365 Nuances de 2019 – #150 – « Le vrai silence »

Un billet, court, chaque jour.

Au creux des confins escarpés de l’Hérault et du Tarn, dans une combe couverte de châtaigniers et de tilleuls en fleurs, le temps s’interrompt quelques jours, le vrai silence prend place.

Une seule fine route trace gracieusement un sillon au bas de la maison.  Les tilleuls massifs et les invasions d’herbes folles masquent avec application la douzaine de véhicules par jour qui se répartit en deux pics : celui matin et celui de la fin d’après-midi.
Le ciel est à peine effleuré, très loin, par une ligne aérienne ; un vol le matin et un vol le soir qui s’appliquent à se mettre en sourdine.
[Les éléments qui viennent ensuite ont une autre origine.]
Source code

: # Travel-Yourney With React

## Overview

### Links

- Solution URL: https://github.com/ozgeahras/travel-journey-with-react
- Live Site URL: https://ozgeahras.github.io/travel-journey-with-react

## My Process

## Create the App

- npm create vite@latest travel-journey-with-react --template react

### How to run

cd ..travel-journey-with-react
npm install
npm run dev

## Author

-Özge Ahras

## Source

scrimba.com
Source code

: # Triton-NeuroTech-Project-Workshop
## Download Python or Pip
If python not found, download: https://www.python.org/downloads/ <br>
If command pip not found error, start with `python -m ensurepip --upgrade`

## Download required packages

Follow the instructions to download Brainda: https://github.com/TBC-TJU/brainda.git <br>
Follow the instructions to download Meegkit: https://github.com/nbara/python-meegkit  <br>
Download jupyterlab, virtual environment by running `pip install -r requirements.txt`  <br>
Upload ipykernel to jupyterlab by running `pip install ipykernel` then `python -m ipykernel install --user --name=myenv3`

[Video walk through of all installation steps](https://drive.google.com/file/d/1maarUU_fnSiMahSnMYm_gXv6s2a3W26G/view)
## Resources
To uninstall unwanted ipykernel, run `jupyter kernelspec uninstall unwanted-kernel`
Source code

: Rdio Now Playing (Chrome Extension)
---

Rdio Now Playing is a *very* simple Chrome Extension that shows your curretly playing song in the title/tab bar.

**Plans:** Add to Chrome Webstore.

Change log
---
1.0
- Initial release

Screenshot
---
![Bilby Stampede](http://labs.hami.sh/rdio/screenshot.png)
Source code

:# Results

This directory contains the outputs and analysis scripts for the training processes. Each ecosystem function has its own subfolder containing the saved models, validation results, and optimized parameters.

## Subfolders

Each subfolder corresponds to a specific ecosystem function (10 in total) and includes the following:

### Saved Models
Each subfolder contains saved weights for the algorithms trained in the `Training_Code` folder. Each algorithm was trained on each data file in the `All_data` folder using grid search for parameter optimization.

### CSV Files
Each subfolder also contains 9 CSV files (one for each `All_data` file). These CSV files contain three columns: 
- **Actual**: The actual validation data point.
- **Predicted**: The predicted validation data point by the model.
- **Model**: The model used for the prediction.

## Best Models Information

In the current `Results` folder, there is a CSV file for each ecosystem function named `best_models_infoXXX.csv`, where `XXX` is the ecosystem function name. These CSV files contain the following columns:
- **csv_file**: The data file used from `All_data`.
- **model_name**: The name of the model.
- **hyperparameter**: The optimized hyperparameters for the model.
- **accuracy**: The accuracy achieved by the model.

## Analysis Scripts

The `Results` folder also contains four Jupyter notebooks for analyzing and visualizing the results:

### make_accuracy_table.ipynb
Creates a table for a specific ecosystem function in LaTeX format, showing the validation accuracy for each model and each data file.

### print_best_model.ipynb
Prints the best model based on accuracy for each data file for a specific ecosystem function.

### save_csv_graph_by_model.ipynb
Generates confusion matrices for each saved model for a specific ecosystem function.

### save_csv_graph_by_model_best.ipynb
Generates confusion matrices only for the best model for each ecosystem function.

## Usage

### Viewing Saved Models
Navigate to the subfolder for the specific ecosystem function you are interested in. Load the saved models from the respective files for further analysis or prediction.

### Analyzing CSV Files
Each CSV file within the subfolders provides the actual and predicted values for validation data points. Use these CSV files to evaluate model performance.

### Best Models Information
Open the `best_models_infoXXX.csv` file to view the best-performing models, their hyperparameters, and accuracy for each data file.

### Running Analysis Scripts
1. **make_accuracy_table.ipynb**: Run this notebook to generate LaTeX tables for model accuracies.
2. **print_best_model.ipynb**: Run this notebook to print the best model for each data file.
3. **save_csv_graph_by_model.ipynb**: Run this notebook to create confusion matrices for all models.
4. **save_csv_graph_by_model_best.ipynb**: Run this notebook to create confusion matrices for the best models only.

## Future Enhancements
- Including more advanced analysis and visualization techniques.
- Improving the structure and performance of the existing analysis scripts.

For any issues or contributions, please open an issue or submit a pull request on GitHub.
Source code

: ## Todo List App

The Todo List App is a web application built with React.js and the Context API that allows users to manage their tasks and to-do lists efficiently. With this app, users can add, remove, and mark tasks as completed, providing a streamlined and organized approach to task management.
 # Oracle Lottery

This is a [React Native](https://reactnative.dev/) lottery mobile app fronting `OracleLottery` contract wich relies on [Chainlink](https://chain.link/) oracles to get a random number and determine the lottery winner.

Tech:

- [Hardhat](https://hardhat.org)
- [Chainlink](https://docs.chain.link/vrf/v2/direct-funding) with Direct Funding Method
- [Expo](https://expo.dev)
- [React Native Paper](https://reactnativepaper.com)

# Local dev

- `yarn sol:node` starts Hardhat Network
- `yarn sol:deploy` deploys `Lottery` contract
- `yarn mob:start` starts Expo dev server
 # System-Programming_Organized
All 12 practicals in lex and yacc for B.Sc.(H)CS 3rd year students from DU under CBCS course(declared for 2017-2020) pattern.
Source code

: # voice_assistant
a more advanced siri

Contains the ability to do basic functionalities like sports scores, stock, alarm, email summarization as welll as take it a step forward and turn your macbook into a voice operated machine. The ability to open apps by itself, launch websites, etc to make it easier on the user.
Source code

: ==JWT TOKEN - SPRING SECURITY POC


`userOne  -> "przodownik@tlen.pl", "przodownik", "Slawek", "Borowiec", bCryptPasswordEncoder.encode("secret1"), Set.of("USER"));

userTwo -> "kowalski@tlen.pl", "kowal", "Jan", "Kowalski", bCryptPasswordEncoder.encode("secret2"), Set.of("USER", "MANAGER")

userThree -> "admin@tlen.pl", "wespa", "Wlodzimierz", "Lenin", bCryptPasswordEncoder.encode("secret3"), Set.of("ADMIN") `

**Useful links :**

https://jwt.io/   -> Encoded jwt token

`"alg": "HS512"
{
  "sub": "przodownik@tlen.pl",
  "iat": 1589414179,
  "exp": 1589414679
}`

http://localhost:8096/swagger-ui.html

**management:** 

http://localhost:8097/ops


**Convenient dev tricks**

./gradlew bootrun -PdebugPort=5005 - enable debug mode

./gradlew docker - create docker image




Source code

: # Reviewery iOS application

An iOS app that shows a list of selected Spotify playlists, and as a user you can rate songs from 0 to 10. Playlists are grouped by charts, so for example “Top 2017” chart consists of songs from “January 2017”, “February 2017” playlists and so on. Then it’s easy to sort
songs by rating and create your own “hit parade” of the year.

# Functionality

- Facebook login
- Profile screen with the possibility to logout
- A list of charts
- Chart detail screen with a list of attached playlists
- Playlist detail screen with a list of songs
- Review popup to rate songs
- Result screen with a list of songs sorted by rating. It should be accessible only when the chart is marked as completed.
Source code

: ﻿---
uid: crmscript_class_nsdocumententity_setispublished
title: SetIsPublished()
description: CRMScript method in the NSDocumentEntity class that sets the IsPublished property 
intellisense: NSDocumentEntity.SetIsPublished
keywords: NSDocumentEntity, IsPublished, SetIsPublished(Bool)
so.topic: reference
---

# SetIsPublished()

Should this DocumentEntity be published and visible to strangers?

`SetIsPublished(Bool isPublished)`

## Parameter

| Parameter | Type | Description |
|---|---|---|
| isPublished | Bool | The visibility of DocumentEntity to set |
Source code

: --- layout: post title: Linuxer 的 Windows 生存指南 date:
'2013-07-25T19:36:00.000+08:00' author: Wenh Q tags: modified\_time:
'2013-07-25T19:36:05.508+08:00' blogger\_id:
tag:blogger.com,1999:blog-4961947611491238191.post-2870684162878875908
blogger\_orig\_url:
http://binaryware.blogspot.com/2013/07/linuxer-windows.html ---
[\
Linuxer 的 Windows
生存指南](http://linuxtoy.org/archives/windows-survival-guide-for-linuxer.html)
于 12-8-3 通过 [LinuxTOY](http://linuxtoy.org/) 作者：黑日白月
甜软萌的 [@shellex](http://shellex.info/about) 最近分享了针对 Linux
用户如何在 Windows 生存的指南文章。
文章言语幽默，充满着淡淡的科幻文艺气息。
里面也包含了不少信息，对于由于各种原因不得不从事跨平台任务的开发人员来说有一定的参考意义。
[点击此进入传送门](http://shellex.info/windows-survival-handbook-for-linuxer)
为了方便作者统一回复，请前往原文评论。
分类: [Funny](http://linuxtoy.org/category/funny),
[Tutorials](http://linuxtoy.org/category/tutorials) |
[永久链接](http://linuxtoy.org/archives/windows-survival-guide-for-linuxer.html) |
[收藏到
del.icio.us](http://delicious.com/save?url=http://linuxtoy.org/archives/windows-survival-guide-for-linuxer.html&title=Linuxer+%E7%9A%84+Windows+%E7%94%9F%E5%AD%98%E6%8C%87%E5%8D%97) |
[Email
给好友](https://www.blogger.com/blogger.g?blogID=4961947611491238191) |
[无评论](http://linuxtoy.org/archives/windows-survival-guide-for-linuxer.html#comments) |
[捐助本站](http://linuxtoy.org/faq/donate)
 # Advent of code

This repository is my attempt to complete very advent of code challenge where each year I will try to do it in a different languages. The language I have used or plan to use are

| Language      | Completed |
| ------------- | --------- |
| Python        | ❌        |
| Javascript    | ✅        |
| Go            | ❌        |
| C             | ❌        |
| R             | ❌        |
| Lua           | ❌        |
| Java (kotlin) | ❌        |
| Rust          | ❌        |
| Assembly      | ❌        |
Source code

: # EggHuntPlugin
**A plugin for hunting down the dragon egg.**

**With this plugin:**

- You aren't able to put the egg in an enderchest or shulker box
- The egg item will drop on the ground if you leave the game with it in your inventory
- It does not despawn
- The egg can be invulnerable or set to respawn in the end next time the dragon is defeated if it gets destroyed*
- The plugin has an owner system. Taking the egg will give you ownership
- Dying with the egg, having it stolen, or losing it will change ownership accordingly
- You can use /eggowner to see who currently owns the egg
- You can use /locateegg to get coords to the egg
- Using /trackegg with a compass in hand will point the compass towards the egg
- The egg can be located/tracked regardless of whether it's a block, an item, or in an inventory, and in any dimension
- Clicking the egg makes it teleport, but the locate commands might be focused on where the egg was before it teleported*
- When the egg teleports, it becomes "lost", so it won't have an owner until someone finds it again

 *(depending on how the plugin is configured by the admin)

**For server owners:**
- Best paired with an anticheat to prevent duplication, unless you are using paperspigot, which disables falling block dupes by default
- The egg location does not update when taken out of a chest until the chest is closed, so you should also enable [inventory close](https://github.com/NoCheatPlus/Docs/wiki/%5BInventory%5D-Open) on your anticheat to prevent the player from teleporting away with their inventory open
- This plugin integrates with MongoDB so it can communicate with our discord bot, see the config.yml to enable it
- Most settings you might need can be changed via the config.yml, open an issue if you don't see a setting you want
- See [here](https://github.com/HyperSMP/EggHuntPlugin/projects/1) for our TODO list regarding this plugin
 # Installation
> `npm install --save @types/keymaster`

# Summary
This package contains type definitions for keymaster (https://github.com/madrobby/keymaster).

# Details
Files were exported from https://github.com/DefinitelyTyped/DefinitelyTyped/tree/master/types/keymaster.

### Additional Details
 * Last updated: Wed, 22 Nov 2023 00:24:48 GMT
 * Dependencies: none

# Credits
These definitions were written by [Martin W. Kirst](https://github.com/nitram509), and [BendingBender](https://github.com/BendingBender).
Pas une maison saillante en perspective, mais cependant, le troupeau de blondes qui paît dans un pli du paysage sous une chaleur écrasante aux accents orageux, laisse soupçonner une ferme dissimulée quelque part dans la moire de velours vert qui drape les versants d’abruptes collines.

Une très vieille bâtisse, assaillie de vigne vierge, flanquée d’une longue terrasse aux dalles disjointes, gardée sur un flanc par un jardin en terrasse et sur son autre flanc par une épaisse châtaigneraie, abrite ces quelques jours de retraite.

Le silence s’apprend vite.
Un silence serein presque totalement débarrassé d’agitation humaine.

Mais la nature n’est jamais calme, jamais muette.  De l’exubérance des oiseaux affairés aux bavardages chuintés des houppiers dissipés par le vent, de la frénésie des abeilles affamées autour des fleurs de tilleul aux frottements furtifs sur la pierre usée des lézards apeurés, chacun joue sa partition.

Aux premiers moments, ce silence – cette absence de bruits humains et cette discrétion que vous vous imposez à vous-même – étonne tant il est inhabituel.  Le silence se rend particulièrement prégnant la nuit puisque, en l’absence de tout éclairage artificiel, il s’alourdit de sa noire épaisseur.
Le silence, votre silence, devient alors extrêmement profond face à l’orchestre de la nature qui se manifeste sans repos même aux heures les plus sombres.
L’orchestre n’a pas besoin de vos notes.  Il joue sans vous et vous isole.

La magie jaillit doucement, à mesure que l’on cède l’archet, que l’on devient spectateur.
La magie du vrai silence qui laisse monter les notes indomptables de la nature, tout un solfège à apprendre sans partition.